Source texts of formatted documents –

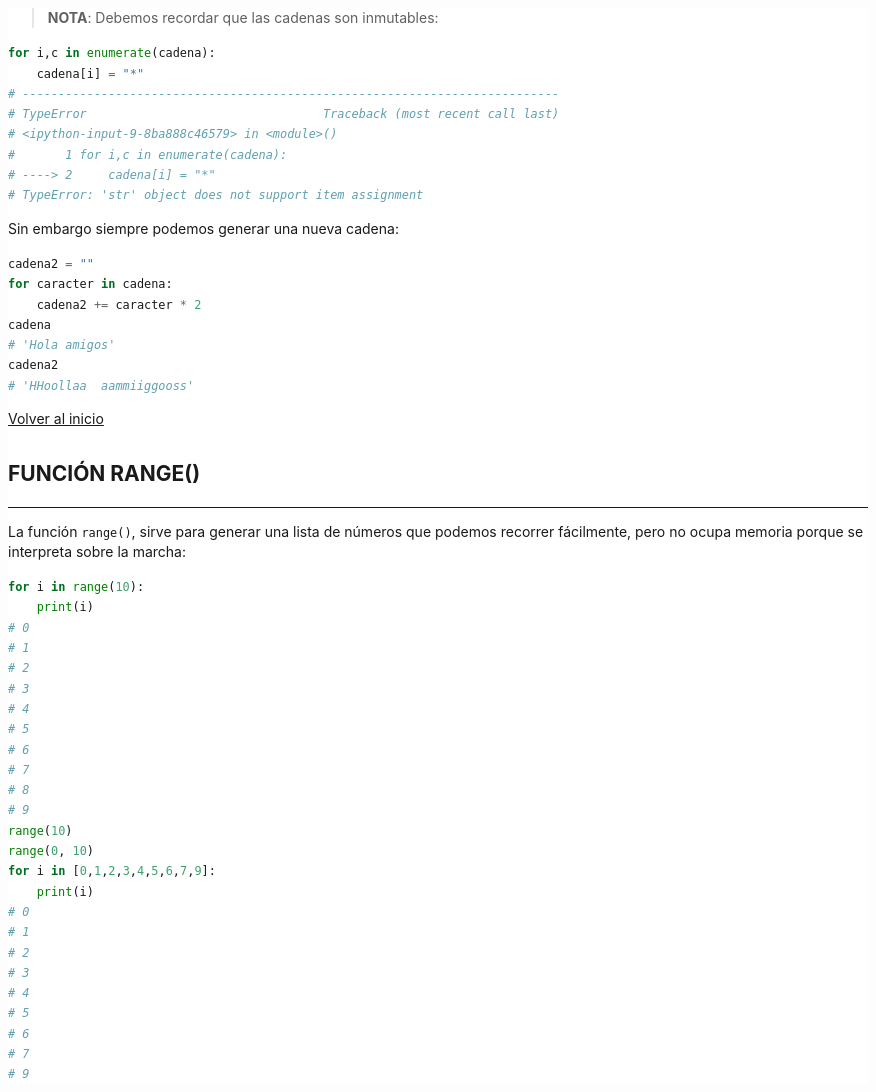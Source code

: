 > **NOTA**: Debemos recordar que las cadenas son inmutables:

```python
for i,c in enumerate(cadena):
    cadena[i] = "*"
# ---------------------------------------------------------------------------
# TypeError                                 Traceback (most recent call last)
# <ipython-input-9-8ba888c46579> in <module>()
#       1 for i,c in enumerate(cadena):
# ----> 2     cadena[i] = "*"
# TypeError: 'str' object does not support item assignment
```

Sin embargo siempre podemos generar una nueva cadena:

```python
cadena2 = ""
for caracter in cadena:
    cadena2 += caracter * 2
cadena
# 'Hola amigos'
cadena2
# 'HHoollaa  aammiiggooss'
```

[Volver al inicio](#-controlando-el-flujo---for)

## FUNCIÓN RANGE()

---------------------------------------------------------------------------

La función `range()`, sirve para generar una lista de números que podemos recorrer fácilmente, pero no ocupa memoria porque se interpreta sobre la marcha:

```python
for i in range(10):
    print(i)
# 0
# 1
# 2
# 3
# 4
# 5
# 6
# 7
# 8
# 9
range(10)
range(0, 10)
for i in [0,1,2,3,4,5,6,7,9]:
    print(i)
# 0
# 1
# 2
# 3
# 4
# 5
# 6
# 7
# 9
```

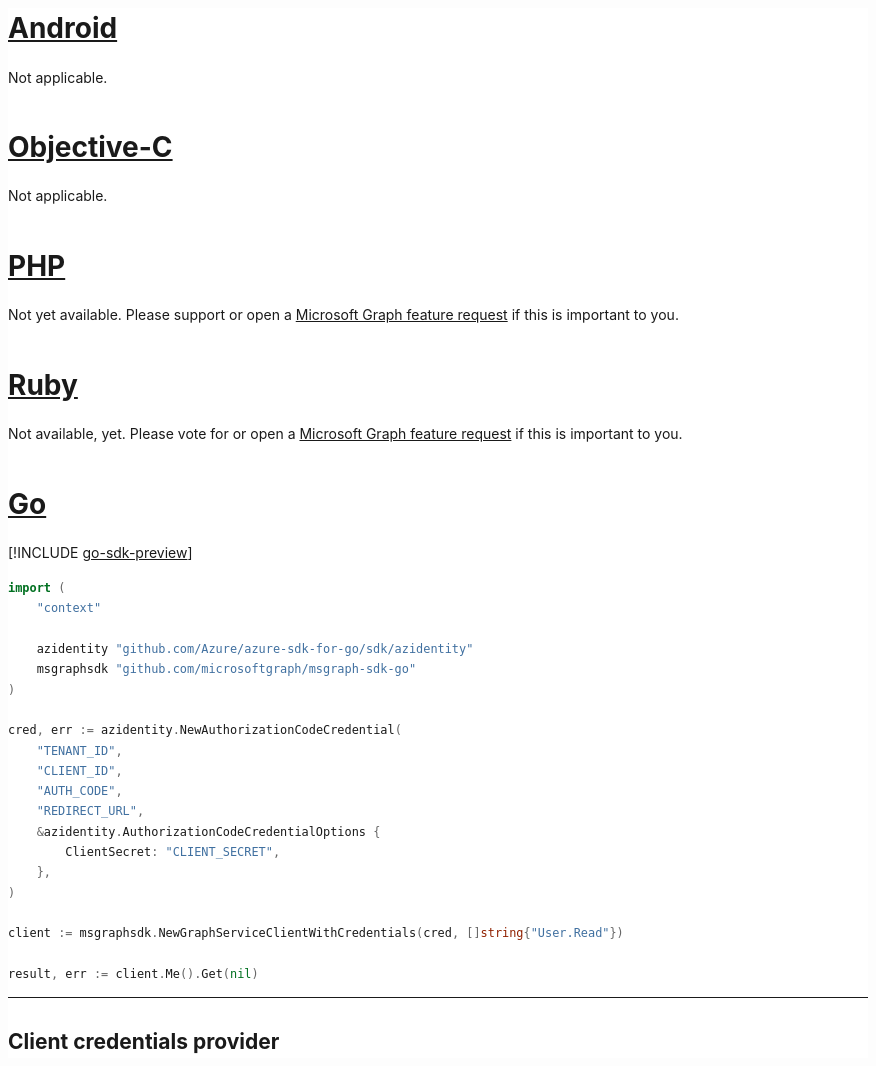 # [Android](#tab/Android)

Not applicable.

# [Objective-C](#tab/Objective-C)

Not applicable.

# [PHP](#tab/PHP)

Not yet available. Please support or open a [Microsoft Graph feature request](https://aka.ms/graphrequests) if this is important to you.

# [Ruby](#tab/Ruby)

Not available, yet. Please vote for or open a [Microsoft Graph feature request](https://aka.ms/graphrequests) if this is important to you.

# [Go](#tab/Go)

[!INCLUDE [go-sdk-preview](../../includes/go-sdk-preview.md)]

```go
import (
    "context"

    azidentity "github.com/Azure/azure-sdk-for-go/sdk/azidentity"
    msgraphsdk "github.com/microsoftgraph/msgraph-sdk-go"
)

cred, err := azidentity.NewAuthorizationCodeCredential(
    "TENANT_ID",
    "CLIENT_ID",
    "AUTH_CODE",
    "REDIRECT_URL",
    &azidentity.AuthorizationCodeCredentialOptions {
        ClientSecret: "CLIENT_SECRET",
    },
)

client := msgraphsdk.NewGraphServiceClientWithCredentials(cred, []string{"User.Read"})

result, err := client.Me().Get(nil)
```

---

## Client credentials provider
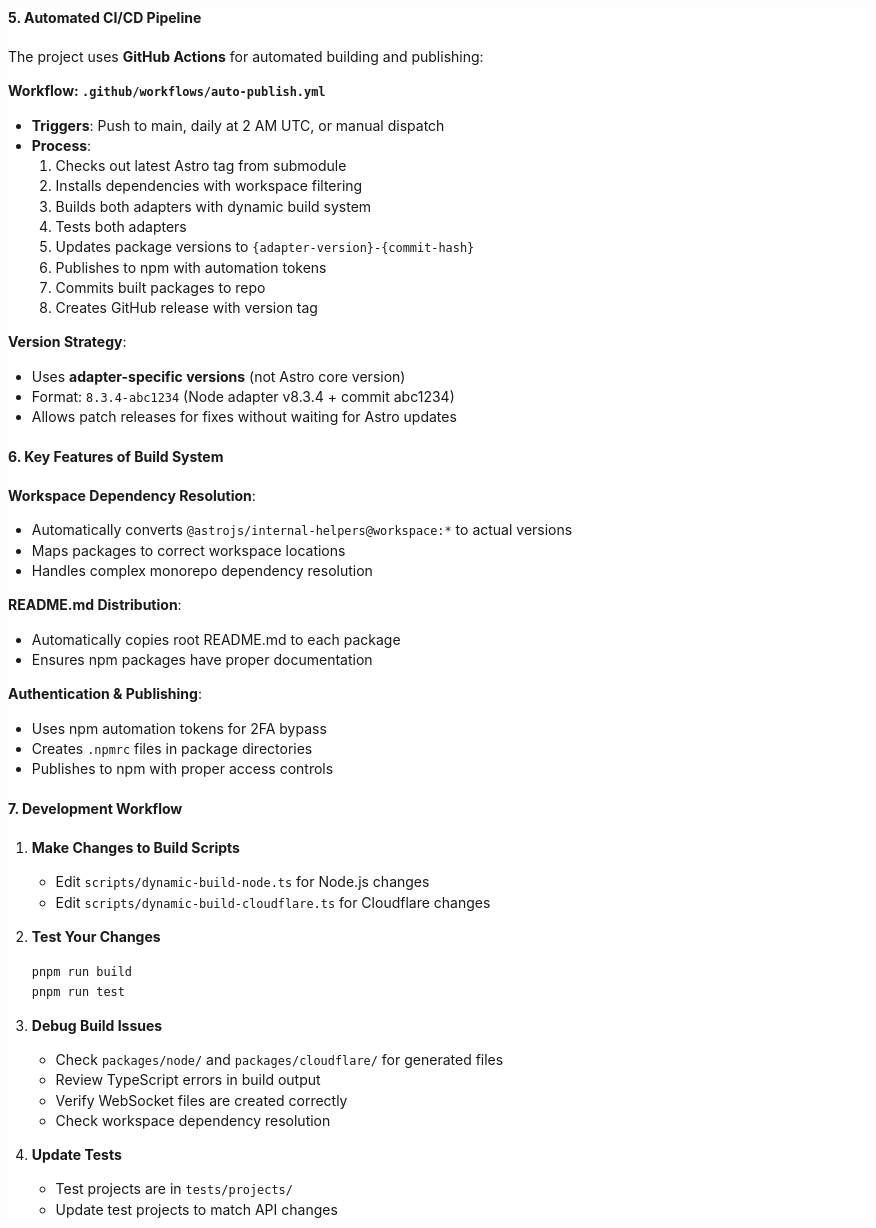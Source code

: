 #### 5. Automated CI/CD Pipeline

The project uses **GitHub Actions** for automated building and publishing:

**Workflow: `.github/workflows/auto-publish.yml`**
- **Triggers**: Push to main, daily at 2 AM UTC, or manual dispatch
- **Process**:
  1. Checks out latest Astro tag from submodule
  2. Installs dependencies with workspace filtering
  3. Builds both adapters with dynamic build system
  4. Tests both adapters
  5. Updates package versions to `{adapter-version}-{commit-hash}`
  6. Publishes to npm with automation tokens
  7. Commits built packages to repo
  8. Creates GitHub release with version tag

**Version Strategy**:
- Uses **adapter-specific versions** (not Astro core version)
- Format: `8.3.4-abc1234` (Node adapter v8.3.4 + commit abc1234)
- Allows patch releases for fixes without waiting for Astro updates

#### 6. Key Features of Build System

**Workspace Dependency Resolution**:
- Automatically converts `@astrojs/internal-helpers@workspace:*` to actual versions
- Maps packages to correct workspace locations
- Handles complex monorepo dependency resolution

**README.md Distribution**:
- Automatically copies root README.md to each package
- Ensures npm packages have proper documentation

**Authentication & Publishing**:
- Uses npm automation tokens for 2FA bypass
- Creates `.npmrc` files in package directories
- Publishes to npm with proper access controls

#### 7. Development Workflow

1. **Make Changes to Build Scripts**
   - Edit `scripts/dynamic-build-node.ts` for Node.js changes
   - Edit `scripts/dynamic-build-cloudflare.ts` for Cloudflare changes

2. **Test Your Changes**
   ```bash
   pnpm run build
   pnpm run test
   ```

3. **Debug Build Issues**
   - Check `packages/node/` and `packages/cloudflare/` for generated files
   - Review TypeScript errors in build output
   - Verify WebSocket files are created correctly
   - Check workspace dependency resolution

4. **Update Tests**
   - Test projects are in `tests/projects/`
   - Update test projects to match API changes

TASK DETAILS –
Reproduce the records word for word, please, from their first line up to and including the line that contains "# [Ruby](#tab/Ruby)", but no pictures.

ANSWER TO THE PROBLEM –
Source code

: > **NOTA**: Debemos recordar que las cadenas son inmutables:

```python
for i,c in enumerate(cadena):
    cadena[i] = "*"
# ---------------------------------------------------------------------------
# TypeError                                 Traceback (most recent call last)
# <ipython-input-9-8ba888c46579> in <module>()
#       1 for i,c in enumerate(cadena):
# ----> 2     cadena[i] = "*"
# TypeError: 'str' object does not support item assignment
```

Sin embargo siempre podemos generar una nueva cadena:

```python
cadena2 = ""
for caracter in cadena:
    cadena2 += caracter * 2
cadena
# 'Hola amigos'
cadena2
# 'HHoollaa  aammiiggooss'
```

[Volver al inicio](#-controlando-el-flujo---for)

## FUNCIÓN RANGE()

---------------------------------------------------------------------------

La función `range()`, sirve para generar una lista de números que podemos recorrer fácilmente, pero no ocupa memoria porque se interpreta sobre la marcha:

```python
for i in range(10):
    print(i)
# 0
# 1
# 2
# 3
# 4
# 5
# 6
# 7
# 8
# 9
range(10)
range(0, 10)
for i in [0,1,2,3,4,5,6,7,9]:
    print(i)
# 0
# 1
# 2
# 3
# 4
# 5
# 6
# 7
# 9
```

 # [Android](#tab/Android)

Not applicable.

# [Objective-C](#tab/Objective-C)

Not applicable.

# [PHP](#tab/PHP)

Not yet available. Please support or open a [Microsoft Graph feature request](https://aka.ms/graphrequests) if this is important to you.

# [Ruby](#tab/Ruby)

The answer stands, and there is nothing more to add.